これは、個別対策の積み重ねが系統全体の品質管理につながるという、電力品質管理の基本的な考え方に沿ったアプローチです。
ノイズ対策とEMC:リアクトルが担うフィルタリング機能
続いては、ノイズ対策とEMC(電磁適合性)という観点から、リアクトルが果たすフィルタリング機能を確認していきます。
インバータのスイッチング動作は非常に高速であるため、スイッチングノイズ(サージ電圧やEMIノイズ)が発生しやすい環境を作り出します。
これらのノイズは電源ラインや制御信号線を通じて他の機器に影響を与えることがあり、精密機器や通信機器が同一設備内に存在する場合は特に注意が必要です。
リアクトルによるEMIフィルタリング効果
リアクトルは電流の急変を抑制する性質から、高周波ノイズのフィルタリングにも効果を発揮します。
特に数kHz〜数十kHzの周波数帯域のノイズに対して、リアクトルのインダクタンス成分が高いインピーダンスとなり、ノイズ電流の伝播を妨げます。
この効果はコモンモードチョーク(同相モードノイズ対策用のリアクトル)として応用されることも多く、EMC設計においてリアクトルは不可欠な部品の一つです。
インバータシステムにおいては、入力側・出力側の双方にリアクトルを配置することで、ノイズの放射と伝導の両方を低減するアプローチが採られることもあるのです。
出力リアクトルの役割:モータ保護とケーブル対策
インバータの出力側に設置される「出力リアクトル(ACリアクトル出力用)」は、モータ保護の観点から特に重要です。

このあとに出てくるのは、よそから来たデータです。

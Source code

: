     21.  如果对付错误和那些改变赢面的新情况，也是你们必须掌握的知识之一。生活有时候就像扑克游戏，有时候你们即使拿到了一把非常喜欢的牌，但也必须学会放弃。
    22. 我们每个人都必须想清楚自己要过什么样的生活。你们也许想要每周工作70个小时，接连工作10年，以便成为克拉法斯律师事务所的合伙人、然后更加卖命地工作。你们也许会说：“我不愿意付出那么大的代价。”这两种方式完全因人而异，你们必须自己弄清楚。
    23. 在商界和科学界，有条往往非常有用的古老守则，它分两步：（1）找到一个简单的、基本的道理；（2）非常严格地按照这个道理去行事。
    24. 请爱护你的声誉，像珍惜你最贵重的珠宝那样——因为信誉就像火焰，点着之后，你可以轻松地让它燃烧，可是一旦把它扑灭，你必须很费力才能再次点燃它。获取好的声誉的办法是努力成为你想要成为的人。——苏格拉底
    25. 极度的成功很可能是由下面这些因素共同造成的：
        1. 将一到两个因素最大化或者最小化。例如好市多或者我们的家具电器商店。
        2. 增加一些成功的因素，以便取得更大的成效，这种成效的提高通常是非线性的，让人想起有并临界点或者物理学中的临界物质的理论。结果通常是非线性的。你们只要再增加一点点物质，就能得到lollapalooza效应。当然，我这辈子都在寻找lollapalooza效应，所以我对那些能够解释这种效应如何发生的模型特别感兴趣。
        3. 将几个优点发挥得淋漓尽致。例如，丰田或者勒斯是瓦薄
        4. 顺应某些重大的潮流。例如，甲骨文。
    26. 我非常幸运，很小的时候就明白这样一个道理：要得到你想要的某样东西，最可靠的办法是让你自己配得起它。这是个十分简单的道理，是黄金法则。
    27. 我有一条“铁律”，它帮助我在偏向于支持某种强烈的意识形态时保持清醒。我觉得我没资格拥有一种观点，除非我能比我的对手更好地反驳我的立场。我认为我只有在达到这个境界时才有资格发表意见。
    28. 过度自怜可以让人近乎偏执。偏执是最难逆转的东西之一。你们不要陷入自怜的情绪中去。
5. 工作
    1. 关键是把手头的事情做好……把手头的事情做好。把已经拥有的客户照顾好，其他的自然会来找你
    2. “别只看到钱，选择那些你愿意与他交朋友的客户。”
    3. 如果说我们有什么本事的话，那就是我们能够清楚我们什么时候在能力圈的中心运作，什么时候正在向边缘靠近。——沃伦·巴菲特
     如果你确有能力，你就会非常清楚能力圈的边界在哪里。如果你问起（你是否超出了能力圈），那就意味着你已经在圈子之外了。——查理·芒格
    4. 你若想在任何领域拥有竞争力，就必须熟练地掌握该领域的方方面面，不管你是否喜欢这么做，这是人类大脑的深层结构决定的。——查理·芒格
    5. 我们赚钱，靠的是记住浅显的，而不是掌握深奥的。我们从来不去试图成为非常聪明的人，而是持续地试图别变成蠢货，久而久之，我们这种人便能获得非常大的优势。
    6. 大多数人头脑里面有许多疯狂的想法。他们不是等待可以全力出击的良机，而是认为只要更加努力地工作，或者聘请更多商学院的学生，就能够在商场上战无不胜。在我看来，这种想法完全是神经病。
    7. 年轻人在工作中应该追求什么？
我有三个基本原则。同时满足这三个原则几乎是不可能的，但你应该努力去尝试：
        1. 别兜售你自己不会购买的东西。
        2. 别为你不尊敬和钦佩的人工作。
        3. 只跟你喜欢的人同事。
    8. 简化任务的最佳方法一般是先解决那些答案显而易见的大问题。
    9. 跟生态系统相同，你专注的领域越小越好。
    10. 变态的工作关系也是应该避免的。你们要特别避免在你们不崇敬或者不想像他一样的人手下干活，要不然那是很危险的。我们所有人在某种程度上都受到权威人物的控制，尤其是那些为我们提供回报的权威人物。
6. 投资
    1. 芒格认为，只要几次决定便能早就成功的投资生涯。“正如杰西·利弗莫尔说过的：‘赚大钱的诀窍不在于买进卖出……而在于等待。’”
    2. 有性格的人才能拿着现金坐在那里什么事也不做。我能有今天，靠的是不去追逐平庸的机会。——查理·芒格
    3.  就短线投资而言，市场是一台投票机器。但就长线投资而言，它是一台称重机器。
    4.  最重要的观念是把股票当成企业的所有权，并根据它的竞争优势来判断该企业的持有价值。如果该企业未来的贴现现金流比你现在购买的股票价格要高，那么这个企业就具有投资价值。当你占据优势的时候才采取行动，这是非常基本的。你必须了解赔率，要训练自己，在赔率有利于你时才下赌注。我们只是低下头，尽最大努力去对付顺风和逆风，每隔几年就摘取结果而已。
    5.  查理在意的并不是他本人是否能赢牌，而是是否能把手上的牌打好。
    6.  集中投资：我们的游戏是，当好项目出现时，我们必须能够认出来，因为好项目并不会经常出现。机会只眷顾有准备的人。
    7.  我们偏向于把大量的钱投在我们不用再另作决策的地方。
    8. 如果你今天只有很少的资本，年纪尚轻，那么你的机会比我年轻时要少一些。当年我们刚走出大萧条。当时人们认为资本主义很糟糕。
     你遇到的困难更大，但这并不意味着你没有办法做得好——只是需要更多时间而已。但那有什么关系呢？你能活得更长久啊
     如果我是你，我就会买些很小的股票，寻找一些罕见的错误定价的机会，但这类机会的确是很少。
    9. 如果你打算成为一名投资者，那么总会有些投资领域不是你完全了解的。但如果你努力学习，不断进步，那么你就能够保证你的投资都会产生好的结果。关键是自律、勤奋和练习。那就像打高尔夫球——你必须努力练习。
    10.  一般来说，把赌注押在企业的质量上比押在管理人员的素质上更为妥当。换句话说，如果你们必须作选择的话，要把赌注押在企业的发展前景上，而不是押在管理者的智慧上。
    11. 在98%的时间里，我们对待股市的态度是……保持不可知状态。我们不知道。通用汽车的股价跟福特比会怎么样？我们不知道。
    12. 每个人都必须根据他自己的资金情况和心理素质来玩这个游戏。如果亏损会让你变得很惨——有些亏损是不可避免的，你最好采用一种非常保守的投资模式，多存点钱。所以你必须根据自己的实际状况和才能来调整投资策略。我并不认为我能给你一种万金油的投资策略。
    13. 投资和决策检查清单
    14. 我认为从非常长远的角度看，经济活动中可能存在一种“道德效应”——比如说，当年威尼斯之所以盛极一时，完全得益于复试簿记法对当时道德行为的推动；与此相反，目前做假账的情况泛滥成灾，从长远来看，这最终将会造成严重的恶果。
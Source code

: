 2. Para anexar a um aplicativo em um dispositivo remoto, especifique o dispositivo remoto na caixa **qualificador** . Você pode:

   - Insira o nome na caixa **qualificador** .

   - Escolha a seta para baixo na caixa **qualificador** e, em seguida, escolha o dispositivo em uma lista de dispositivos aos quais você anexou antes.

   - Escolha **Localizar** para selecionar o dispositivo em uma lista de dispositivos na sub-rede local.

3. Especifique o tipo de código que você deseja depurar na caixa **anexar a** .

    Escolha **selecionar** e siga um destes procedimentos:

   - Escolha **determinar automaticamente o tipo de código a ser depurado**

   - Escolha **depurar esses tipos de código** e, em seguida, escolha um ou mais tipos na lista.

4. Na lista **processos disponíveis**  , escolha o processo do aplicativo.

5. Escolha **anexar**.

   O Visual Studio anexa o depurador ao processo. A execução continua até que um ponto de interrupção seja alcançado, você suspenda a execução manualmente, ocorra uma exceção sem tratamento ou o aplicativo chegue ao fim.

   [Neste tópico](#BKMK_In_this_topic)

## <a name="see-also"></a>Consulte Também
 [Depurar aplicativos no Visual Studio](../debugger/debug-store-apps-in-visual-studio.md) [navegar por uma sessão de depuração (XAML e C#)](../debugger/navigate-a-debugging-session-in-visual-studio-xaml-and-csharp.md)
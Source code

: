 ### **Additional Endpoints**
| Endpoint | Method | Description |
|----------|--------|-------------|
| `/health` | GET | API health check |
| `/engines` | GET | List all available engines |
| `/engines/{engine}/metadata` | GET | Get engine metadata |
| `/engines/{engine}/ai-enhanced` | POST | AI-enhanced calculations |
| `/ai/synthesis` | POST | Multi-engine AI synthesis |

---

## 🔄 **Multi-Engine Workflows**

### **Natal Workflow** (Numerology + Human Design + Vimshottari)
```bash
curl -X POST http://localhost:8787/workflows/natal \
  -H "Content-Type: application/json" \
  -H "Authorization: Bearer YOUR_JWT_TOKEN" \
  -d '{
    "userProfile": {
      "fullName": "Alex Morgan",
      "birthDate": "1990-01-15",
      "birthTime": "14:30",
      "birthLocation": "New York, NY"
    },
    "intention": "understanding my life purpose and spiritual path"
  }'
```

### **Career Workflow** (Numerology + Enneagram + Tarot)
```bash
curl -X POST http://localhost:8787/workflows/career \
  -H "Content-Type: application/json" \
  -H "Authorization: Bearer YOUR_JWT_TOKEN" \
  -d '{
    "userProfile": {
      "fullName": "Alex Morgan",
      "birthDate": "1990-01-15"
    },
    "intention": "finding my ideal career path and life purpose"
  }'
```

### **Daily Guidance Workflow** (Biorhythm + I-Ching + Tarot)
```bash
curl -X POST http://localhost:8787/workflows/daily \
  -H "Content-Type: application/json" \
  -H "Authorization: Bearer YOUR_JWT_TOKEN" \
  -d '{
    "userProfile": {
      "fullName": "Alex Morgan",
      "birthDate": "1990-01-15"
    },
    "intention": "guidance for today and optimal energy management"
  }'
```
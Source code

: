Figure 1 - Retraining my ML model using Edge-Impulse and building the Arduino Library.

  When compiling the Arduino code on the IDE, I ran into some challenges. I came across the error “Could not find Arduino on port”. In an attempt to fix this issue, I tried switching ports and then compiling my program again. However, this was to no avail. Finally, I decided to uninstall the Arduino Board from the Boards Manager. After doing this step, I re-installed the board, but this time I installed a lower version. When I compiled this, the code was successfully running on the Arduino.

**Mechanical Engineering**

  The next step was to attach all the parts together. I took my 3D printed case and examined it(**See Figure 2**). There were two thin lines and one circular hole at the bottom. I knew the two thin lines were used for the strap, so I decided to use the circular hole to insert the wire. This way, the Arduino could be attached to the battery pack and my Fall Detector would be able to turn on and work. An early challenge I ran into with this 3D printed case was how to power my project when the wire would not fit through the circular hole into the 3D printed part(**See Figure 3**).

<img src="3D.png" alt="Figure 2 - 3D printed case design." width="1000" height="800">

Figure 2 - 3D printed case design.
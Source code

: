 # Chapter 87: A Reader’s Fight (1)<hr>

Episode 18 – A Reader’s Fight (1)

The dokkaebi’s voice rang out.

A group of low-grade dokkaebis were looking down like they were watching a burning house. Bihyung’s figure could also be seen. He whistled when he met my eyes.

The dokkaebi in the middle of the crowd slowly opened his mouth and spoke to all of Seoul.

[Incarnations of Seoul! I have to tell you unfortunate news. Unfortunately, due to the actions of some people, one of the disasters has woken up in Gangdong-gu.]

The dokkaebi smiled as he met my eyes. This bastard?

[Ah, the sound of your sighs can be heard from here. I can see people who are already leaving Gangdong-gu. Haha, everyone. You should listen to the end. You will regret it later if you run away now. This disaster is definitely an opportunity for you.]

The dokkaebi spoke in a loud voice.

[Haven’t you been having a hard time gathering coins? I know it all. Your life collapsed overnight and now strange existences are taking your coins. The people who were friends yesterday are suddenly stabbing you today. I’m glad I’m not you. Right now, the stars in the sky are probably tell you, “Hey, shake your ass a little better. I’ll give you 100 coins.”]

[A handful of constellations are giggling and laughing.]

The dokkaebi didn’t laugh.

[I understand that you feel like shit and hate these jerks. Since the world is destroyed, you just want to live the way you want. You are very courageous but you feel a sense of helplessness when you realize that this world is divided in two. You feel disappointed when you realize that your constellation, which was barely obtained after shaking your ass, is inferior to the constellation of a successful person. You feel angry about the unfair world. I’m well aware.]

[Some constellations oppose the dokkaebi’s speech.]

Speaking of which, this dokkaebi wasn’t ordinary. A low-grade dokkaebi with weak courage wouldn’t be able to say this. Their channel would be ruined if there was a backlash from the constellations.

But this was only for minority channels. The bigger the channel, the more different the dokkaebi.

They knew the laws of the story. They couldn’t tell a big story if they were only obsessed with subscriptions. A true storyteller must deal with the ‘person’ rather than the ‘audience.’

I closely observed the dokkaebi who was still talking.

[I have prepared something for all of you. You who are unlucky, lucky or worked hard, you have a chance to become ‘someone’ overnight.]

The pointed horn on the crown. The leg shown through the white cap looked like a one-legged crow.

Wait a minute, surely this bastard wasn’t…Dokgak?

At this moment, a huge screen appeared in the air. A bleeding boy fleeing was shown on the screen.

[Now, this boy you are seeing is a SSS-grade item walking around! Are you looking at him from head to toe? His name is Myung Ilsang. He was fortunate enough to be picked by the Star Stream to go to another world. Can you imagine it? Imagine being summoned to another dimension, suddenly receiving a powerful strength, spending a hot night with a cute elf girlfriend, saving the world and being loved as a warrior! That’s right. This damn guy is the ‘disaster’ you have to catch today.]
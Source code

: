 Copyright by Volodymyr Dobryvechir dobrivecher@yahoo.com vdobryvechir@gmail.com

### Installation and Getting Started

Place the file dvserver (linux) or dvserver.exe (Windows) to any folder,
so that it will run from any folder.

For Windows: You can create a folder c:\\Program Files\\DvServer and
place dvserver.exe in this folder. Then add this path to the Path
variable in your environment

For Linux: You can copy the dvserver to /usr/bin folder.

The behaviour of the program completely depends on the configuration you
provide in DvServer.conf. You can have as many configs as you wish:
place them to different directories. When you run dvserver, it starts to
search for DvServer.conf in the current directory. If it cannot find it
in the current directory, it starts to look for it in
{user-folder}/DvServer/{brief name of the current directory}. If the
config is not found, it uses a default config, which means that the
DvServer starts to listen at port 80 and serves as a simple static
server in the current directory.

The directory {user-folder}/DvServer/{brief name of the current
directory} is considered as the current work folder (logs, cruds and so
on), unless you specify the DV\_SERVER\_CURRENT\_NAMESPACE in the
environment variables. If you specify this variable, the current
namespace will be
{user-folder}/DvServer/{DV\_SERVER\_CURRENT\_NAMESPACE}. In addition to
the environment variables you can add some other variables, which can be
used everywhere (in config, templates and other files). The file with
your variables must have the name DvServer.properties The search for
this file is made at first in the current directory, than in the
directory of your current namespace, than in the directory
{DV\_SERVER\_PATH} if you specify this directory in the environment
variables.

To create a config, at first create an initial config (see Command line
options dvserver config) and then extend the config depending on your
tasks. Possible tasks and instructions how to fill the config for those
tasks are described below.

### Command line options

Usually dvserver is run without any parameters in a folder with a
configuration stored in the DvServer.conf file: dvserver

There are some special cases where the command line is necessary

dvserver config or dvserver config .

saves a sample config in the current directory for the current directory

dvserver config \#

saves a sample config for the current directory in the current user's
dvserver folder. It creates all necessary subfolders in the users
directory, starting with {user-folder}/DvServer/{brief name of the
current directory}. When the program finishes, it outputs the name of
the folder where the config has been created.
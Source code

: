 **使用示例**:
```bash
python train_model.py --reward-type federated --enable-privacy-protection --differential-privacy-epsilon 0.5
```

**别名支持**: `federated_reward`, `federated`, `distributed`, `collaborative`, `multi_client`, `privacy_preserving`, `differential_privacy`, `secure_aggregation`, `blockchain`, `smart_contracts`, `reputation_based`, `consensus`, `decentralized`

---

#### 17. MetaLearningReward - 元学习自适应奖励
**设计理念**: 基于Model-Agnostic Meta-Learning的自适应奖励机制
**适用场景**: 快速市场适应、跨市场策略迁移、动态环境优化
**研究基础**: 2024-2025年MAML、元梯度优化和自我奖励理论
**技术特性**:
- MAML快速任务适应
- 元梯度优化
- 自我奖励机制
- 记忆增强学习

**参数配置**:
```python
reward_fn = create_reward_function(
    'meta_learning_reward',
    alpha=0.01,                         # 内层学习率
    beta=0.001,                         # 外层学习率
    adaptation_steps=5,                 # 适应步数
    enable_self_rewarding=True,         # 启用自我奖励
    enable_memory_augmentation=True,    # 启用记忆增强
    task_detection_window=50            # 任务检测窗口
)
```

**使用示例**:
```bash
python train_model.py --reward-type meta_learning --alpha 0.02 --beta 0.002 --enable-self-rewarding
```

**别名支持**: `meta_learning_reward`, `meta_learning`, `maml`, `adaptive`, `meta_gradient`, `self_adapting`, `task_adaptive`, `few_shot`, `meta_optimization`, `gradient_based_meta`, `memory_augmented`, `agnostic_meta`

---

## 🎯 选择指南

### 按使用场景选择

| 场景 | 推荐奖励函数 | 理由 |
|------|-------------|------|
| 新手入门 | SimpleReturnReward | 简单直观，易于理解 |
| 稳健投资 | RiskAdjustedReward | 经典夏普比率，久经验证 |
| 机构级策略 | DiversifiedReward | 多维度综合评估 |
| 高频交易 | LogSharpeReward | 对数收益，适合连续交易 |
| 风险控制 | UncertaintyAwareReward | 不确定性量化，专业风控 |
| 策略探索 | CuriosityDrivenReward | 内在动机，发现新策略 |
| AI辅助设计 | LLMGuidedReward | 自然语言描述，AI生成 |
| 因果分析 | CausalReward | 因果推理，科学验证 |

インバータから出力されるPWM電圧は急峻な電圧変化(dV/dt)を含んでおり、長いケーブルを通過すると反射波が発生してモータ端子電圧が異常に高くなる現象が起こります。
これを「サージ電圧」と呼び、モータの絶縁劣化を引き起こす原因となります。
出力リアクトルはインバータとモータの間に挿入することで、以下の効果が得られます。
・PWM電圧の急峻な立ち上がりを緩和し、モータ端子へのサージ電圧を抑制。
・ケーブルからの高周波EMI放射を低減。
・長距離配線(一般的に50m以上)でのケーブルの浮遊容量による不安定動作を防止。
特に既設の汎用モータをインバータ駆動に切り替える際には、出力リアクトルの追加が強く推奨されます。
モータの絶縁破壊は突発的に発生することが多く、設備の停止や修理コストが大きくなるため、予防的な対策としての出力リアクトルの価値は非常に高いといえるでしょう。
ノイズ対策部品としての設置と配線のポイント
リアクトルのノイズ対策効果を最大限に引き出すためには、設置方法と配線にも注意が必要です。
リアクトルはインバータ本体のできるだけ近くに設置することが基本であり、接続ケーブルが長すぎると高周波ノイズがケーブルから放射されてしまいます。
また、リアクトルの接地(アース)を適切に行うことも、コモンモードノイズの低減に欠かせないポイントです。
配線の引き回しにおいては、動力線と制御信号線を平行に配線しないことが基本原則であり、リアクトルの効果をケーブルのクロストークで損なわないような設計が求められます。
リアクトル選定と実務的な活用ポイント
続いては、リアクトルの選定方法と実務での活用ポイントについて確認していきます。
リアクトルを適切に選定するためには、インバータの定格電流・電源電圧・適用高調波規格・設置スペースなどを総合的に考慮する必要があります。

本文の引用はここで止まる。